Research interests: 19th and 20th century American literature, queer studies, aromantic theory, alternative care networks and meaning-making outside of the nuclear family, digital humanities, pedagogy, and born-digital archives

Education

Master of Arts in English (In Progress), University of Virginia, August 2023 – May 2025

Bachelor of Arts in English, Wesleyan University, September 2018 – May 2022

Research Experience

2024-2025: “The Queer Possibilities of Aromantic Literary Studies” 

Masters degree thesis, supervised by Professor Mrinalini Chakravorty at the University of Virginia. A close reading of Sarah Orne Jewett’s A Country Doctor and several shorter works including Henry James’s “The Beast in the Jungle,” Kate Chopin’s “The Story of an Hour,” and Mary E. Wilkins Freeman’s “A Moral Exigency,” demonstrating the value and relevance of exploring aromantic themes in queer literary scholarship.

2024-2025: Literature in Context

Research assistant for the inter-university, NEH-funded digital humanities project “Literature in Context,” supervised by Professor John O’Brien. Used literary research and XML coding skills to create reliable, free digital editions of commonly studied texts for use by students, teachers, and professors.

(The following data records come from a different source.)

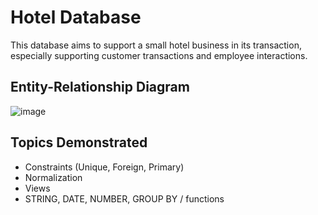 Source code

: # Hotel Database
This database aims to support a small hotel business in its transaction, especially supporting customer transactions and employee interactions.

## Entity-Relationship Diagram
![image](https://user-images.githubusercontent.com/105399768/225158516-0897cd12-86fb-4efd-bfb7-2f980a9525ab.png)

## Topics Demonstrated
- Constraints (Unique, Foreign, Primary)
- Normalization
- Views
- STRING, DATE, NUMBER, GROUP BY /  functions
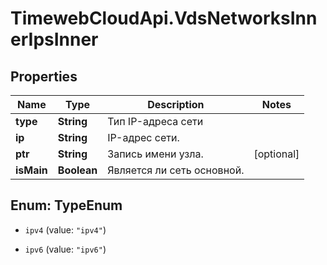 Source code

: # TimewebCloudApi.VdsNetworksInnerIpsInner

## Properties

Name | Type | Description | Notes
------------ | ------------- | ------------- | -------------
**type** | **String** | Тип IP-адреса сети | 
**ip** | **String** | IP-адрес сети. | 
**ptr** | **String** | Запись имени узла. | [optional] 
**isMain** | **Boolean** | Является ли сеть основной. | 



## Enum: TypeEnum


* `ipv4` (value: `"ipv4"`)

* `ipv6` (value: `"ipv6"`)




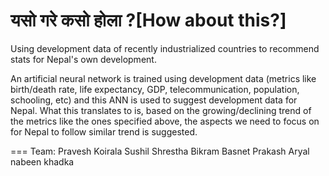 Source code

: यसो गरे कसो होला ?[How about this?]
===

Using development data of recently industrialized countries to recommend stats for Nepal's own development. 

An artificial neural network is trained using development data (metrics like birth/death rate, life expectancy, GDP, telecommunication, population, schooling, etc) and this ANN is used to suggest development data for Nepal. What this translates to is, based on the growing/declining trend of the metrics like the ones specified above, the aspects we need to focus on for Nepal to follow similar trend is suggested.

===
Team:
Pravesh Koirala
Sushil Shrestha
Bikram Basnet
Prakash Aryal
nabeen khadka
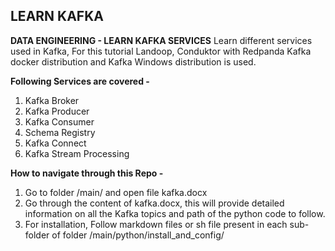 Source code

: ## LEARN KAFKA
**DATA ENGINEERING - LEARN KAFKA SERVICES**
Learn different services used in Kafka, For this tutorial Landoop, Conduktor with Redpanda Kafka docker distribution and Kafka Windows distribution is used.

**Following Services are covered -**
1. Kafka Broker
2. Kafka Producer
3. Kafka Consumer
4. Schema Registry
5. Kafka Connect
6. Kafka Stream Processing

**How to navigate through this Repo -**
1. Go to folder /main/ and open file kafka.docx
2. Go through the content of kafka.docx, this will provide detailed information on all the Kafka topics  and path of the python code to follow.
3. For installation, Follow markdown files or sh file present in each sub-folder of folder /main/python/install_and_config/ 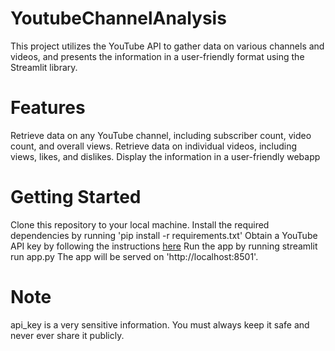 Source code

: # YoutubeChannelAnalysis
This project utilizes the YouTube API to gather data on various channels and videos, and presents the information in a user-friendly format using the Streamlit library.

# Features
Retrieve data on any YouTube channel, including subscriber count, video count, and overall views. 
Retrieve data on individual videos, including views, likes, and dislikes. 
Display the information in a user-friendly webapp

# Getting Started
Clone this repository to your local machine. 
Install the required dependencies by running 'pip install -r requirements.txt' 
Obtain a YouTube API key by following the instructions [here]("https://developers.google.com/youtube/registering_an_application") 
Run the app by running streamlit run app.py 
The app will be served on 'http://localhost:8501'.

# Note
api_key is a very sensitive information. You must always keep it safe and never ever share it publicly.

2024: Queering the Collective Biographies of Women Database

Digital humanities research project, supervised by Professor Alison Booth at the University of Virginia. Applied principles of queer theory to Alison Booth’s ongoing digital humanities project Collective Biographies of Women to evaluate the database’s searchability by researchers and useability by project collaborators in order to determine realistic next steps for improvement. 

2023-2024: “Shared Fantasies & Deviant Desires: Paratextual Intimacies in Fan Fiction”

Conference paper presented at UVA’s “Intimacies” Graduate Symposium in March 2024. Considered the language fans use to describe their fantasies and express their physical and affective responses to dark and erotic fan fiction  in order to analyze the “deviant” intimacies that emerge within these collaborative creative communities.

2021-2022: “Hunters, Cowboys, & Eco-Saboteurs” 

Undergraduate thesis, supervised by Professor Sean McCann at Wesleyan University. Analyzed several influential writers throughout American history who transformed conservation into an American political mythology by using the wilderness to clarify the problems they found in society.